Loss Aversion and Anchoring in Commercial Real Estate Pricing: Empirical Evidence and Price Index Implications
Posted: 10 Sep 2010 Last revised: 15 Sep 2011
Date Written: September 8, 2010
We consider two famous phenomena from behavioral economics: loss aversion (based on prospect theory), and anchoring, for the role they played in the pricing of commercial property in the U.S. during the 2000s decade. We find that loss aversion played a major role, approximately as big as was found by Genesove & Mayer in their 2001 study of the 1990s Boston housing market. We also find that more experienced investors, and larger more sophisticated investment institutions, exhibit at least as much loss aversion behavior as less experienced or smaller firms. We extend earlier research by examining how behavior changes in different market environments during the dramatic cycle of 2001-09, and discover that loss aversion operated most strongly during the cycle peak and turning point in 2007, and then became virtually ineffective during the extremely severe drop in the demand side of the market during the 2008-09 crash. We extend previous work by developing longitudinal price indices of the U.S. commercial property market that control for, and explicitly incorporate, the behavioral phenomena we have modeled.

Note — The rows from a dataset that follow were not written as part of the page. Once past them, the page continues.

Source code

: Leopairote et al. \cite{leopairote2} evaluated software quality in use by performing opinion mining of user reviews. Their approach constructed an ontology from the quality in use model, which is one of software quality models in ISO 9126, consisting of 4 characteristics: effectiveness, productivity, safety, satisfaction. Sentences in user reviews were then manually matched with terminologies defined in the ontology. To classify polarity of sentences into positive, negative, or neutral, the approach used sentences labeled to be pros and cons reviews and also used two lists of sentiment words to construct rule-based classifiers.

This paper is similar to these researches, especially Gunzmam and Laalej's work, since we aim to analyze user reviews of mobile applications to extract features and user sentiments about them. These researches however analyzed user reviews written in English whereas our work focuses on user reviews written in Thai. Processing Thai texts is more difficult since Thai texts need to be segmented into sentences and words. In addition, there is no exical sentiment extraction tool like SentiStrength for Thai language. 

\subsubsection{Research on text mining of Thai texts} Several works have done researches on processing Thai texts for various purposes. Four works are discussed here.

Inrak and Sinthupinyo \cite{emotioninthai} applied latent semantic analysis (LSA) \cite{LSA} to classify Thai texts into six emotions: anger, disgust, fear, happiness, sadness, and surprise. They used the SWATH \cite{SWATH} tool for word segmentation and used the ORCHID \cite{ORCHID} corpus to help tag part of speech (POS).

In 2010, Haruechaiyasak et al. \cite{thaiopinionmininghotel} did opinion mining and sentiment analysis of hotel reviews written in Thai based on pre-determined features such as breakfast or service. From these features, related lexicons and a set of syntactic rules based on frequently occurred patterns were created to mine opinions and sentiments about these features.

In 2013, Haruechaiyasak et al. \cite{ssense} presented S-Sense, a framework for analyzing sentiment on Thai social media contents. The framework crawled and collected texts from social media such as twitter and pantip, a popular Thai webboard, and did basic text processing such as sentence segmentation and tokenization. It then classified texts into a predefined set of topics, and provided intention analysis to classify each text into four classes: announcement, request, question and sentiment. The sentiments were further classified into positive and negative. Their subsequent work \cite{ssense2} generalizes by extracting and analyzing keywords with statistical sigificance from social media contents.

From an econometric methodology perspective, these price indices suggest that controlling for behavioral phenomena can be quite important for developing successful hedonic price indices. The indices also suggest that, while the behavioral phenomena are important at the individual property level, the impact of the psychological loss aversion behavior reflective of prospect theory was sufficiently attenuated at the aggregate market level such that the pricing and volume cycle in the U.S. commercial property market during 2001-09 was little affected by it. However, we document substantial strategic pricing differences between sellers facing a gain compared to sellers facing a loss, consistent with a strategy to sell winners and hold onto losers, with the extent of the pricing difference varying longitudinally across the market cycle.